Stored data entries:
◆ ◆ ◆
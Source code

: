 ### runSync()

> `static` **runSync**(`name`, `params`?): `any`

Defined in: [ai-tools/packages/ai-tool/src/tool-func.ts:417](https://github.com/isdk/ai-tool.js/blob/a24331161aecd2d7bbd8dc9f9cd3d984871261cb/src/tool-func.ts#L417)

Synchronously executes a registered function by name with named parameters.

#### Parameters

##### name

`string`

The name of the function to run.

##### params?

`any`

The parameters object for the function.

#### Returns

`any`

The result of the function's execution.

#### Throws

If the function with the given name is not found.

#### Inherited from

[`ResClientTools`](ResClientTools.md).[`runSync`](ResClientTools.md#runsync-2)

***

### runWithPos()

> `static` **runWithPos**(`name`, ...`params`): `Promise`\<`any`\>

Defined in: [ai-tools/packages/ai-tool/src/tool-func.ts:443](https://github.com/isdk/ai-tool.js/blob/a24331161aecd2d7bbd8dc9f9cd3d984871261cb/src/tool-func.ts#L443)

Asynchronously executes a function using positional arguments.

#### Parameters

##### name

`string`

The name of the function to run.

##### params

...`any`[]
◆ ◆ ◆
= Exercise instructions =
Return every line of the data unchanged.

= Exercise output =
Source code

: ### runSync()

> `static` **runSync**(`name`, `params`?): `any`

Defined in: [ai-tools/packages/ai-tool/src/tool-func.ts:417](https://github.com/isdk/ai-tool.js/blob/a24331161aecd2d7bbd8dc9f9cd3d984871261cb/src/tool-func.ts#L417)

Synchronously executes a registered function by name with named parameters.

#### Parameters

##### name

`string`

The name of the function to run.

##### params?

`any`

The parameters object for the function.

#### Returns

`any`

The result of the function's execution.

#### Throws

If the function with the given name is not found.

#### Inherited from

[`ResClientTools`](ResClientTools.md).[`runSync`](ResClientTools.md#runsync-2)

***

### runWithPos()

> `static` **runWithPos**(`name`, ...`params`): `Promise`\<`any`\>

Defined in: [ai-tools/packages/ai-tool/src/tool-func.ts:443](https://github.com/isdk/ai-tool.js/blob/a24331161aecd2d7bbd8dc9f9cd3d984871261cb/src/tool-func.ts#L443)

Asynchronously executes a function using positional arguments.

#### Parameters

##### name

`string`

The name of the function to run.

##### params

...`any`[]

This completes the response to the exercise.